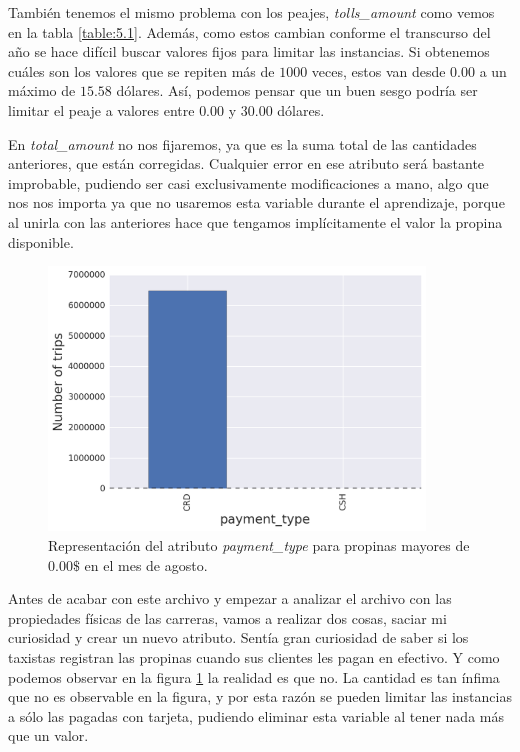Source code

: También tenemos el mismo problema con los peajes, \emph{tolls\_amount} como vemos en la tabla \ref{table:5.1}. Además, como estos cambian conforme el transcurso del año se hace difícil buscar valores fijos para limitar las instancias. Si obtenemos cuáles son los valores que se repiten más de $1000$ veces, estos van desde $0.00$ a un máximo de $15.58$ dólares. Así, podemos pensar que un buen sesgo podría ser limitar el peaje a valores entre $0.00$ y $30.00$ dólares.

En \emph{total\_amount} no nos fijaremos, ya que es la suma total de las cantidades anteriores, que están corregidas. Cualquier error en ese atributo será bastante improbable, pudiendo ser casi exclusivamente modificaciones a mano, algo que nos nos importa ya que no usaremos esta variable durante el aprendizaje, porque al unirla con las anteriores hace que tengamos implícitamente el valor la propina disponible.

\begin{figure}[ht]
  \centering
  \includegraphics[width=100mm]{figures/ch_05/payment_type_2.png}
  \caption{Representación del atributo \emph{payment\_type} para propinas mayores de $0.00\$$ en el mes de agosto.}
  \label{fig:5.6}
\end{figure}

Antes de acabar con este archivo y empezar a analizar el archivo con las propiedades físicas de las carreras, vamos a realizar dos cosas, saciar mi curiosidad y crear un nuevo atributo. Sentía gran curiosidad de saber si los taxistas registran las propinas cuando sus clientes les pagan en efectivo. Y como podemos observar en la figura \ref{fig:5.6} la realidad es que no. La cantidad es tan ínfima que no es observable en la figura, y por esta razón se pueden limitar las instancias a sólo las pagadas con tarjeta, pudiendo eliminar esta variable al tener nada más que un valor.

→ Work task
An exact, word-for-word version of the material is required, free of pictures.

→ Expected output
Source code

: También tenemos el mismo problema con los peajes, \emph{tolls\_amount} como vemos en la tabla \ref{table:5.1}. Además, como estos cambian conforme el transcurso del año se hace difícil buscar valores fijos para limitar las instancias. Si obtenemos cuáles son los valores que se repiten más de $1000$ veces, estos van desde $0.00$ a un máximo de $15.58$ dólares. Así, podemos pensar que un buen sesgo podría ser limitar el peaje a valores entre $0.00$ y $30.00$ dólares.

En \emph{total\_amount} no nos fijaremos, ya que es la suma total de las cantidades anteriores, que están corregidas. Cualquier error en ese atributo será bastante improbable, pudiendo ser casi exclusivamente modificaciones a mano, algo que nos nos importa ya que no usaremos esta variable durante el aprendizaje, porque al unirla con las anteriores hace que tengamos implícitamente el valor la propina disponible.

\begin{figure}[ht]
  \centering
  \includegraphics[width=100mm]{figures/ch_05/payment_type_2.png}
  \caption{Representación del atributo \emph{payment\_type} para propinas mayores de $0.00\$$ en el mes de agosto.}
  \label{fig:5.6}
\end{figure}

Antes de acabar con este archivo y empezar a analizar el archivo con las propiedades físicas de las carreras, vamos a realizar dos cosas, saciar mi curiosidad y crear un nuevo atributo. Sentía gran curiosidad de saber si los taxistas registran las propinas cuando sus clientes les pagan en efectivo. Y como podemos observar en la figura \ref{fig:5.6} la realidad es que no. La cantidad es tan ínfima que no es observable en la figura, y por esta razón se pueden limitar las instancias a sólo las pagadas con tarjeta, pudiendo eliminar esta variable al tener nada más que un valor.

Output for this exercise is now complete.